I was testing my Royal Blue motor when I noticed the town lights dimming every time I cranked up the transformer. I put an ampmeter on the power feed line and holy smokes, that old motor was pulling 1.1 amps. In comparison my brand new Lionel 442 only pulls .65 amps.

So I'm wondering what is the normal range for these old American Flyer engines?


----------



## tjcruiser

Hi Sky,

This is a very naive comment/observation, but ...

Is that new Lionel 442 running with a DC can motor inside ... i.e., AC power to loco, but loco has rectifier to convert to DC ???

Your old RB is running pure AC, right ???

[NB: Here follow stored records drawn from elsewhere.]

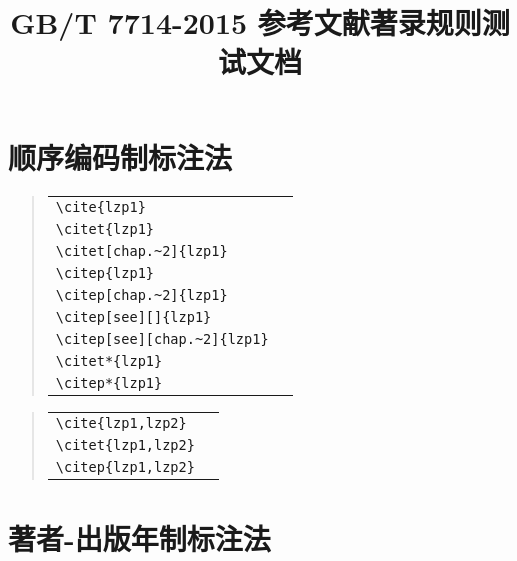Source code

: \documentclass[UTF8,a4paper,zihao=5]{ctexart}
\begin{document}
\title{GB/T 7714-2015 参考文献著录规则测试文档}
\date{}
\maketitle

\section{顺序编码制标注法}

\begin{quote}
\begin{tabular}{l@{\quad$\Rightarrow$\quad}l}
  \verb|\cite{lzp1}| & \cite{lzp1}\\
  \verb|\citet{lzp1}| & \citet{lzp1}\\
  \verb|\citet[chap.~2]{lzp1}| & \citet[chap.~2]{lzp1}\\[0.5ex]
  \verb|\citep{lzp1}| & \citep{lzp1}\\
  \verb|\citep[chap.~2]{lzp1}| & \citep[chap.~2]{lzp1}\\
  \verb|\citep[see][]{lzp1}| & \citep[see][]{lzp1}\\
  \verb|\citep[see][chap.~2]{lzp1}| & \citep[see][chap.~2]{lzp1}\\[0.5ex]
  \verb|\citet*{lzp1}| & \citet*{lzp1}\\
  \verb|\citep*{lzp1}| & \citep*{lzp1}
\end{tabular}
\end{quote}
\begin{quote}
\begin{tabular}{l@{\quad$\Rightarrow$\quad}l}
  \verb|\cite{lzp1,lzp2}| & \cite{lzp1,lzp2}\\
  \verb|\citet{lzp1,lzp2}| & \citet{lzp1,lzp2}\\
  \verb|\citep{lzp1,lzp2}| & \citep{lzp1,lzp2}
\end{tabular}
\end{quote}

\section{著者-出版年制标注法}
\end{document}

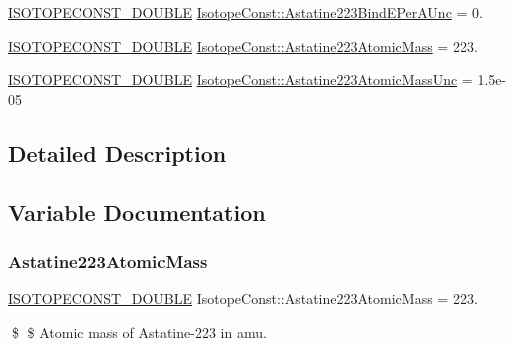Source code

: \begin{DoxyCompactItemize}
\mbox{\hyperlink{group___isotope_const-_macros_ga8f45a7272ce02c0b4c65c44636ed719a}{I\+S\+O\+T\+O\+P\+E\+C\+O\+N\+S\+T\+\_\+\+D\+O\+U\+B\+LE}} \mbox{\hyperlink{group___isotope_const-_astatine-_at223_ga9c7086b2c4ae74f8a2e17b29c93db723}{Isotope\+Const\+::\+Astatine223\+Bind\+E\+Per\+A\+Unc}} = 0.
\item 
\mbox{\hyperlink{group___isotope_const-_macros_ga8f45a7272ce02c0b4c65c44636ed719a}{I\+S\+O\+T\+O\+P\+E\+C\+O\+N\+S\+T\+\_\+\+D\+O\+U\+B\+LE}} \mbox{\hyperlink{group___isotope_const-_astatine-_at223_ga473a64ceed58e80e1c7ccaee1e03a3ca}{Isotope\+Const\+::\+Astatine223\+Atomic\+Mass}} = 223.
\item 
\mbox{\hyperlink{group___isotope_const-_macros_ga8f45a7272ce02c0b4c65c44636ed719a}{I\+S\+O\+T\+O\+P\+E\+C\+O\+N\+S\+T\+\_\+\+D\+O\+U\+B\+LE}} \mbox{\hyperlink{group___isotope_const-_astatine-_at223_ga1e6df6e84bf3312ca099f915b3a15388}{Isotope\+Const\+::\+Astatine223\+Atomic\+Mass\+Unc}} = 1.\+5e-\/05
\end{DoxyCompactItemize}


\subsection{Detailed Description}


\subsection{Variable Documentation}
\mbox{\label{group___isotope_const-_astatine-_at223_ga473a64ceed58e80e1c7ccaee1e03a3ca}} 
\subsubsection{\texorpdfstring{Astatine223\+Atomic\+Mass}{Astatine223AtomicMass}}
{\footnotesize\ttfamily \mbox{\hyperlink{group___isotope_const-_macros_ga8f45a7272ce02c0b4c65c44636ed719a}{I\+S\+O\+T\+O\+P\+E\+C\+O\+N\+S\+T\+\_\+\+D\+O\+U\+B\+LE}} Isotope\+Const\+::\+Astatine223\+Atomic\+Mass = 223.}

\$ \$ Atomic mass of Astatine-\/223 in amu. \mbox{\label{group___isotope_const-_astatine-_at223_ga1e6df6e84bf3312ca099f915b3a15388}} 

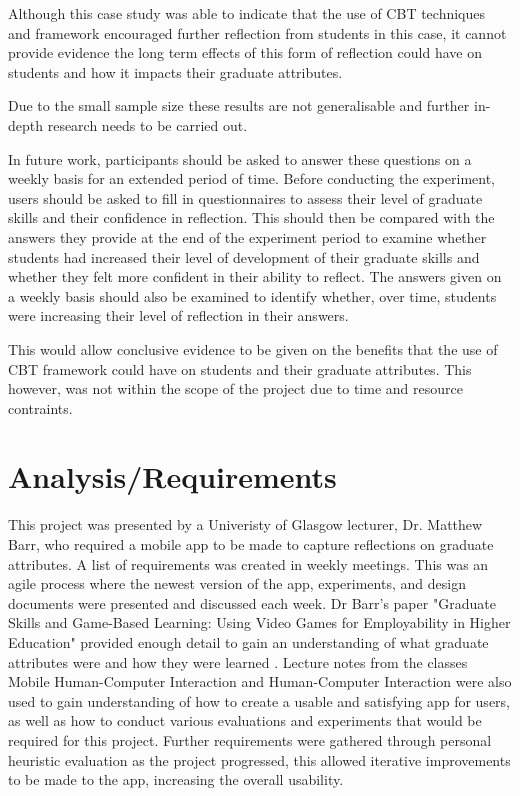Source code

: \documentclass{l4proj}
\begin{document}
Although this case study was able to indicate that the use of CBT techniques and framework encouraged further reflection from students in this case, it cannot provide evidence the long term effects of this form of reflection could have on students and how it impacts their graduate attributes. 

Due to the small sample size these results are not generalisable and further in-depth research needs to be carried out. 

In future work, participants should be asked to answer these questions on a weekly basis for an extended period of time. Before conducting the experiment, users should be asked to fill in questionnaires to assess their level of graduate skills and their confidence in reflection. This should then be compared with the answers they provide at the end of the experiment period to examine whether students had increased their level of development of their graduate skills and whether they felt more confident in their ability to reflect. The answers given on a weekly basis should also be examined to identify whether, over time, students were increasing their level of reflection in their answers. 

This would allow conclusive evidence to be given on the benefits that the use of CBT framework could have on students and their graduate attributes. This however, was not within the scope of the project due to time and resource contraints. 



\chapter{Analysis/Requirements} \label{analysis/reqs}

This project was presented by a Univeristy of Glasgow lecturer, Dr. Matthew Barr, who required a mobile app to be made to capture reflections on graduate attributes. A list of requirements was created in weekly meetings. This was an agile process where the newest version of the app, experiments, and design documents were presented and discussed each week. Dr Barr's paper "Graduate Skills and Game-Based Learning: Using Video Games for Employability in Higher Education" provided enough detail to gain an understanding of what graduate attributes were and how they were learned \citep{barr_2019}. Lecture notes from the classes Mobile Human-Computer Interaction and Human-Computer Interaction were also used to gain understanding of how to create a usable and satisfying app for users, as well as how to conduct various evaluations and experiments that would be required for this project. Further requirements were gathered through personal heuristic evaluation as the project progressed, this allowed iterative improvements to be made to the app, increasing the overall usability.
\end{document}
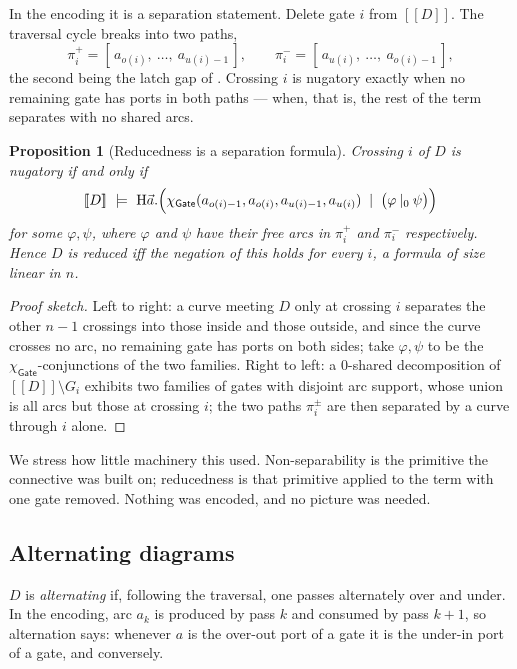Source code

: \documentclass[11pt]{article}
\newtheorem{proposition}{Proposition}
\theoremstyle{definition}
\newcommand{\enc}[1]{[\![ #1 ]\!]}
\newcommand{\Gate}{\mathsf{Gate}}
\newcommand{\charf}[1]{\chi_{#1}}
\newcommand{\sep}{\mathbin{\vert}}
\newcommand{\ssep}[1]{\mathbin{\vert_{#1}}}
\newcommand{\Hq}{\mathrm{H}}
\begin{document}
In the encoding it is a separation statement. Delete gate $i$ from $\enc{D}$. The
traversal cycle breaks into two paths,
\[
\pi^{+}_i = [\,a_{o(i)},\ \dots,\ a_{u(i)-1}\,],
\qquad
\pi^{-}_i = [\,a_{u(i)},\ \dots,\ a_{o(i)-1}\,],
\]
the second being the latch gap of \cite[\S5]{knots}. Crossing $i$ is nugatory
exactly when no remaining gate has ports in both paths --- when, that is, the rest
of the term separates with no shared arcs.

\begin{proposition}[Reducedness is a separation formula]\label{prop:reduced}
Crossing $i$ of $D$ is nugatory if and only if
\[
\enc{D} \ \models\
\Hq \vec a.\Bigl(\charf{\Gate}(a_{o(i)-1},a_{o(i)},a_{u(i)-1},a_{u(i)})
\ \sep\ \bigl(\varphi \ssep{0} \psi\bigr)\Bigr)
\]
for some $\varphi, \psi$, where $\varphi$ and $\psi$ have their free arcs in
$\pi^{+}_i$ and $\pi^{-}_i$ respectively. Hence $D$ is reduced iff the negation of
this holds for every $i$, a formula of size linear in $n$.
\end{proposition}

\begin{proof}[Proof sketch]
Left to right: a curve meeting $D$ only at crossing $i$ separates the other $n-1$
crossings into those inside and those outside, and since the curve crosses no arc,
no remaining gate has ports on both sides; take $\varphi, \psi$ to be the
$\charf{\Gate}$-conjunctions of the two families. Right to left: a $0$-shared
decomposition of $\enc{D} \setminus G_i$ exhibits two families of gates with
disjoint arc support, whose union is all arcs but those at crossing $i$; the two
paths $\pi^{\pm}_i$ are then separated by a curve through $i$ alone.
\end{proof}

We stress how little machinery this used. Non-separability is the primitive the
connective was built on; reducedness is that primitive applied to the term with
one gate removed. Nothing was encoded, and no picture was needed.

\subsection{Alternating diagrams}\label{sec:alt}

$D$ is \emph{alternating} if, following the traversal, one passes alternately over
and under. In the encoding, arc $a_k$ is produced by pass $k$ and consumed by pass
$k+1$, so alternation says: whenever $a$ is the over-out port of a gate it is the
under-in port of a gate, and conversely.
\end{document}
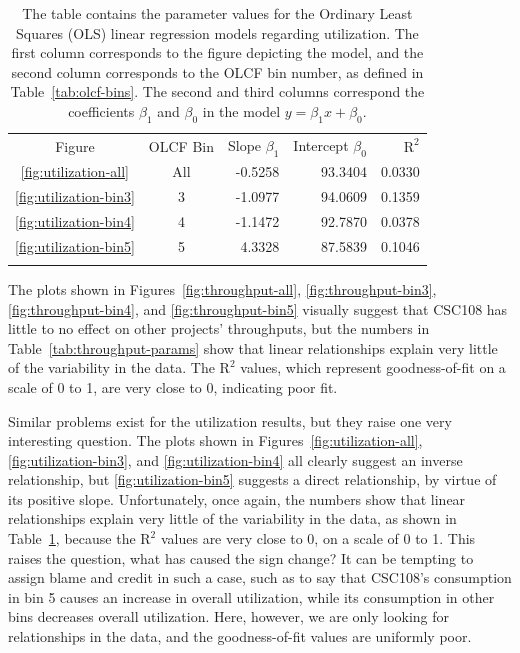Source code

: \begin{table}
\caption{The table contains the parameter values for the Ordinary Least Squares
(OLS) linear regression models regarding utilization. The first column
corresponds to the figure depicting the model, and the second column
corresponds to the OLCF bin number, as defined in Table~\ref{tab:olcf-bins}.
The second and third columns correspond the coefficients $\beta_1$ and
$\beta_0$ in the model $y = \beta_{1}x + \beta_0$.}
\label{tab:utilization-params}       %
\begin{tabular}{ccrrr}
\hline\noalign{\smallskip}
Figure  & OLCF Bin & Slope $\beta_1$  & Intercept $\beta_0$  &  $\text{R}^2$ \\
\noalign{\smallskip}\hline\noalign{\smallskip}
\ref{fig:utilization-all}    &   All &  -0.5258 &   93.3404     &   0.0330  \\
\ref{fig:utilization-bin3}   &   3   &  -1.0977 &   94.0609     &   0.1359  \\
\ref{fig:utilization-bin4}   &   4   &  -1.1472 &   92.7870     &   0.0378  \\
\ref{fig:utilization-bin5}   &   5   &   4.3328 &   87.5839     &   0.1046  \\
\noalign{\smallskip}\hline
\end{tabular}
\end{table}

The plots shown in Figures~\ref{fig:throughput-all}, \ref{fig:throughput-bin3},
\ref{fig:throughput-bin4}, and \ref{fig:throughput-bin5} visually suggest that
CSC108 has little to no effect on other projects' throughputs, but the numbers
in Table~\ref{tab:throughput-params} show that linear relationships explain
very little of the variability in the data. The $\text{R}^2$ values, which
represent goodness-of-fit on a scale of 0 to 1, are very close to 0, indicating
poor fit.

Similar problems exist for the utilization results, but they raise one very
interesting question. The plots shown in Figures~\ref{fig:utilization-all},
\ref{fig:utilization-bin3}, and \ref{fig:utilization-bin4} all clearly suggest
an inverse relationship, but \ref{fig:utilization-bin5} suggests a direct
relationship, by virtue of its positive slope. Unfortunately, once again, the
numbers show that linear relationships explain very little of the variability
in the data, as shown in Table~\ref{tab:utilization-params}, because the
$\text{R}^2$ values are very close to 0, on a scale of 0 to 1. This raises the
question, what has caused the sign change? It can be tempting to assign blame
and credit in such a case, such as to say that CSC108's consumption in bin 5
causes an increase in overall utilization, while its consumption in other bins
decreases overall utilization. Here, however, we are only looking for
relationships in the data, and the goodness-of-fit values are uniformly poor.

(Again, I'm "outside of my element" with this thinking.)

Cheers,

TJ


----------



## Boston&Maine

I have always heard that the older motors sucked up a lot of power, but I have never confirmed this myself...


----------



## SkyArcher

tjcruiser said:


> Hi Sky,
> 
> This is a very naive comment/observation, but ...
> 
> Is that new Lionel 442 running with a DC can motor inside ... i.e., AC power to loco, but loco has rectifier to convert to DC ???
> 
> Your old RB is running pure AC, right ???
> 
> (Again, I'm "outside of my element" with this thinking.)
> 
> Cheers,
> 
> TJ


Yes, you are correct. And it is making me think about putting a can motor in the Royal Blue.

Unless I find out that if I rewind/rebuild the motor, I can get the amp draw down.

The AC motor in the Royal Blue has been cleaned, the commutator turned and lightly lubed. Still, it is casing rolling blackouts in the area every time I fire it up.


----------



## T-Man

The double motor engines take 4 to 5 amps.Yours seems ok. What lights are dimming? If that's the case the light should be powered with accessory terminals. Unless you go with a big capacitor to get through the electrical drain. Or you are just drawing too much power in all.

What's up!!


----------



## Reckers

*ahem*....the simple solution: only run trains in the daytime. Then the town lights will be off no one will realize there's a problem.


----------



## SkyArcher

I guess I'm a little shocked by how much juice the Royal Blue is pulling.


----------